• _Work item_:
Count every line in the records below that contains the string "sudo". Report that number alone.

• _Data to examine_:
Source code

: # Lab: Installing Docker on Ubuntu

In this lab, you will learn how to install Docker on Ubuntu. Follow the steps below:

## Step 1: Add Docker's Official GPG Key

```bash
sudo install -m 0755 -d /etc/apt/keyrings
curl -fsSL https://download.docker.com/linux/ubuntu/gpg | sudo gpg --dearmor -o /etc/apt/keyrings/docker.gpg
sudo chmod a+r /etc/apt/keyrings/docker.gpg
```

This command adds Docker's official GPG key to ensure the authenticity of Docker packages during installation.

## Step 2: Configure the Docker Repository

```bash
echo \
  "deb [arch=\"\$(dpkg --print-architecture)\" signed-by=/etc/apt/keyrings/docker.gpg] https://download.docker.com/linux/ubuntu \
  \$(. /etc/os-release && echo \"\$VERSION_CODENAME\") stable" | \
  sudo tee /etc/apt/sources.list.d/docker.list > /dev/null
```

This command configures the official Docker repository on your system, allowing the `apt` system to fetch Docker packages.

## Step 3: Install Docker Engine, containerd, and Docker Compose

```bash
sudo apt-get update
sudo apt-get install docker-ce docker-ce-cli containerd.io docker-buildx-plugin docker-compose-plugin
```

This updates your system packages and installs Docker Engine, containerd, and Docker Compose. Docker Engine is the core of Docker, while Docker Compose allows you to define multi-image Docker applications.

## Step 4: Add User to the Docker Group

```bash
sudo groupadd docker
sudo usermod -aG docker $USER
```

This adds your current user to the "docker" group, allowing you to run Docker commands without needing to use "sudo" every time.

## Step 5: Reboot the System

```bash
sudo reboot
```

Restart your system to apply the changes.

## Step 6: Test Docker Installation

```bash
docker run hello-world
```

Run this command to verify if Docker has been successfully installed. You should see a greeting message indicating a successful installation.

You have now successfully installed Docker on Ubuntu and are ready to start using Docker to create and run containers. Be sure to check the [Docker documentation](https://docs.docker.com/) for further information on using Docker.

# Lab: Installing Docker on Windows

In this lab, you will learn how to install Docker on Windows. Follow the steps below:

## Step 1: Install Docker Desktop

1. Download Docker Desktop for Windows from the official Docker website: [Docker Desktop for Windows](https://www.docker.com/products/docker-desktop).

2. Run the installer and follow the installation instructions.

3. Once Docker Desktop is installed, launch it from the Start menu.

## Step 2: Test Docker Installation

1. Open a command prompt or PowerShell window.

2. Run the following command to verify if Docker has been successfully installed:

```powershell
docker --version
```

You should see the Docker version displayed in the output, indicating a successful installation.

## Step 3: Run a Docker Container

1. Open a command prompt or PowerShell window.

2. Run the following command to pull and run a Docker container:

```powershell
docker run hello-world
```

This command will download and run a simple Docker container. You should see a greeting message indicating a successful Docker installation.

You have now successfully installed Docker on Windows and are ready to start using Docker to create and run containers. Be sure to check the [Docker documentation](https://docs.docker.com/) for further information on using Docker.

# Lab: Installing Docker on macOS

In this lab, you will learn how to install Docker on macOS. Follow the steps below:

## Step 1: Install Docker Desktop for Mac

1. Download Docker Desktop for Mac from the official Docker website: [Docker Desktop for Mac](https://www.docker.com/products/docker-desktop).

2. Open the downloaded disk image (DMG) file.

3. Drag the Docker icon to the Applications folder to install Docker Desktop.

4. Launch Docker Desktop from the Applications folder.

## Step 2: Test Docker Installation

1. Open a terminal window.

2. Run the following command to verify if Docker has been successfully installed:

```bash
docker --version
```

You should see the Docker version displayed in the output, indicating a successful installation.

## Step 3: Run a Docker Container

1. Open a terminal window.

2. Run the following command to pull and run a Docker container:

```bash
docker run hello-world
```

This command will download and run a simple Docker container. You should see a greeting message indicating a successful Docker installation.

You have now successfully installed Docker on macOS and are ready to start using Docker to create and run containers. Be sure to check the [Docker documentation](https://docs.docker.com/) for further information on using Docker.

• _Answer to this problem_:
10